Liquidus puroque simillimus amni.

He speaks of 'his fine expression, elegancy, and quaintness,' and adds, 'he does so possess the soul with his graces that we forget those of his fable[23].' It is among the French, the great masters of the prose of refined conversation, that his merits have been most appreciated in modern times. Sainte-Beuve, in his 'Nouveaux Lundis,' devotes to him two papers of delicate and admiring criticism. He quotes Fénelon and Addison, 'deux esprits polis et doux, de la même famille littéraire,' as expressing their admiration for the illimitable beauty and naturalness of one of his scenes. Fénelon is said to have preferred him even to Molière.
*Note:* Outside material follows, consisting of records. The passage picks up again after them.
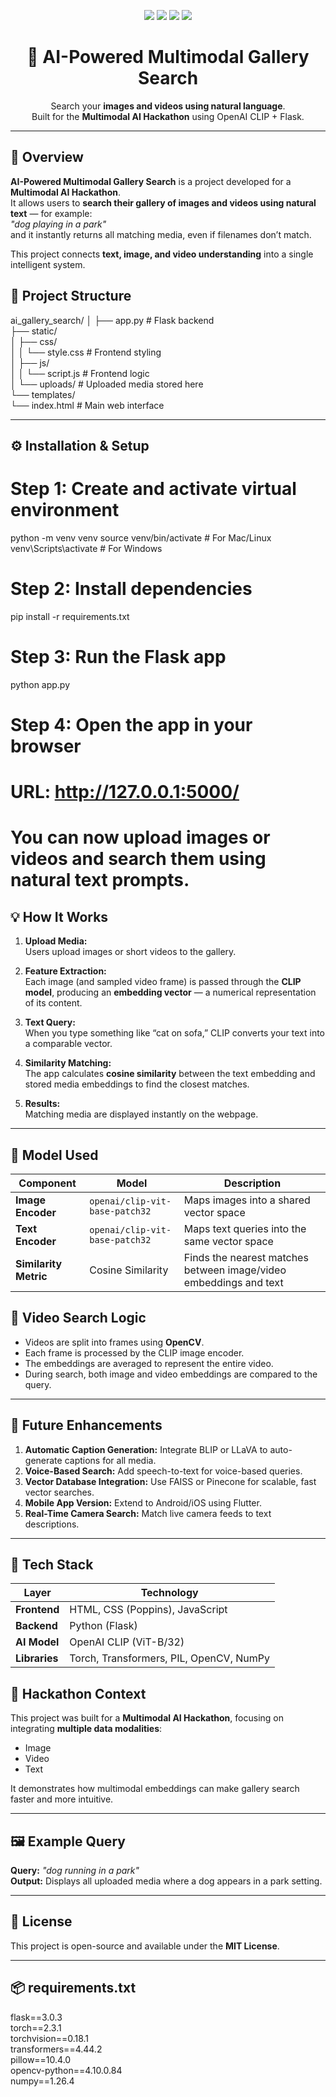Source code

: <p align="center">
  <img src="https://img.shields.io/badge/Python-3.10+-blue?logo=python">
  <img src="https://img.shields.io/badge/Flask-3.0-black?logo=flask">
  <img src="https://img.shields.io/badge/OpenAI%20CLIP-ViT%2FB32-green?logo=openai">
  <img src="https://img.shields.io/badge/Status-Active-success?style=flat">
</p>

<h1 align="center">🧠 AI-Powered Multimodal Gallery Search</h1>

<p align="center">
  Search your <b>images and videos using natural language</b>.<br>
  Built for the <b>Multimodal AI Hackathon</b> using OpenAI CLIP + Flask.
</p>

---

## 🚀 Overview
**AI-Powered Multimodal Gallery Search** is a project developed for a **Multimodal AI Hackathon**.  
It allows users to **search their gallery of images and videos using natural text** — for example:  
_"dog playing in a park"_  
and it instantly returns all matching media, even if filenames don’t match.

This project connects **text, image, and video understanding** into a single intelligent system.
## 📂 Project Structure
ai_gallery_search/
│
├── app.py                    # Flask backend  
├── static/  
│   ├── css/  
│   │   └── style.css         # Frontend styling  
│   ├── js/  
│   │   └── script.js         # Frontend logic  
│   └── uploads/              # Uploaded media stored here  
└── templates/  
    └── index.html            # Main web interface  

---


## ⚙️ Installation & Setup

# Step 1: Create and activate virtual environment
python -m venv venv
source venv/bin/activate    # For Mac/Linux
venv\Scripts\activate       # For Windows

# Step 2: Install dependencies
pip install -r requirements.txt

# Step 3: Run the Flask app
python app.py

# Step 4: Open the app in your browser
# URL: http://127.0.0.1:5000/

# You can now upload images or videos and search them using natural text prompts.


## 💡 How It Works

1. **Upload Media:**  
   Users upload images or short videos to the gallery.

2. **Feature Extraction:**  
   Each image (and sampled video frame) is passed through the **CLIP model**, producing an **embedding vector** — a numerical representation of its content.

3. **Text Query:**  
   When you type something like “cat on sofa,” CLIP converts your text into a comparable vector.

4. **Similarity Matching:**  
   The app calculates **cosine similarity** between the text embedding and stored media embeddings to find the closest matches.

5. **Results:**  
   Matching media are displayed instantly on the webpage.

---

## 🧠 Model Used

| Component | Model | Description |
|------------|--------|-------------|
| **Image Encoder** | `openai/clip-vit-base-patch32` | Maps images into a shared vector space |
| **Text Encoder** | `openai/clip-vit-base-patch32` | Maps text queries into the same vector space |
| **Similarity Metric** | Cosine Similarity | Finds the nearest matches between image/video embeddings and text |
## 🎥 Video Search Logic
- Videos are split into frames using **OpenCV**.  
- Each frame is processed by the CLIP image encoder.  
- The embeddings are averaged to represent the entire video.  
- During search, both image and video embeddings are compared to the query.

---

## 🔮 Future Enhancements
1. **Automatic Caption Generation:** Integrate BLIP or LLaVA to auto-generate captions for all media.  
2. **Voice-Based Search:** Add speech-to-text for voice-based queries.  
3. **Vector Database Integration:** Use FAISS or Pinecone for scalable, fast vector searches.  
4. **Mobile App Version:** Extend to Android/iOS using Flutter.  
5. **Real-Time Camera Search:** Match live camera feeds to text descriptions.

---

## 🧩 Tech Stack
| Layer | Technology |
|--------|-------------|
| **Frontend** | HTML, CSS (Poppins), JavaScript |
| **Backend** | Python (Flask) |
| **AI Model** | OpenAI CLIP (ViT-B/32) |
| **Libraries** | Torch, Transformers, PIL, OpenCV, NumPy |
## 🏁 Hackathon Context
This project was built for a **Multimodal AI Hackathon**, focusing on integrating **multiple data modalities**:  
- Image  
- Video  
- Text  

It demonstrates how multimodal embeddings can make gallery search faster and more intuitive.

---

## 🖼️ Example Query
**Query:** _"dog running in a park"_  
**Output:** Displays all uploaded media where a dog appears in a park setting.

---

## 📜 License
This project is open-source and available under the **MIT License**.

---

## 📦 requirements.txt
flask==3.0.3  
torch==2.3.1  
torchvision==0.18.1  
transformers==4.44.2  
pillow==10.4.0  
opencv-python==4.10.0.84  
numpy==1.26.4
Sainte-Beuve calls Terence the bond of union between Roman urbanity and the Atticism of the Greeks, and adds that it was in the seventeenth century, when French literature was most truly Attic, that he was most appreciated. M. Joubert is quoted[24] as applying to him the words 'Le miel Attique est sur ses lèvres; on croirait aisément qu'il naquit sur le mont Hymette.'

After the death of Terence the only writer of palliatae of any name was Sextus Turpilius, who died about the end of the second century b.c. No new element seems to have been contributed by him to the Roman Stage. After the decline of the Comoedia palliata, the Comoedia togata, which professed to represent the Roman and Italian life of the middle classes, first obtained popular favour. The principal writers of this branch of comedy were T. Quintius Atta and L. Afranius. The latter was regarded as the Roman Menander:—

Dicitur Afrani toga convenisse Menandro.

The admiration which he expressed for Terence, whom he regarded as the foremost of all the Roman comic poets, is in keeping with this criticism. From the testimony of Quintilian[25] we may infer that the change of scene from Athens to Rome and the provincial towns of Italy did not improve the morality of the Roman stage. A further decline both in intellectual interest and in moral tendency appeared in the resuscitation in a literary form of the Fabulae Atellanae, the chief writers of which were L. Pomponius and Novius. A still further degradation was witnessed in the later days of the Republic and under the Empire in the rise of the 'Mimus,' as a recognised branch of dramatic literature. If the influence of the comic stage, when its chief representatives were Plautus and Terence, is to be regarded as only of a mixed character, it is difficult to associate any idea of intellectual pleasure with the gross buffooneries of the Atellan farce, when it had passed from the spontaneous hilarity of primitive times into the conditions of an artistic performance, and still less with the 'mimi,' which were intended to gratify the lowest propensities of the spectators. The rapid degeneracy of the mass of the people from the characteristic virtues of the older Republic is testified as much by the popularity of such spectacles as by the passionate delight excited by the gladiatorial combats.

[1] 'In argumento Caecilius poscit palmam,' quoted from Varro.

[2] Ep. ad Attic. vii. 3; Brutus, 74.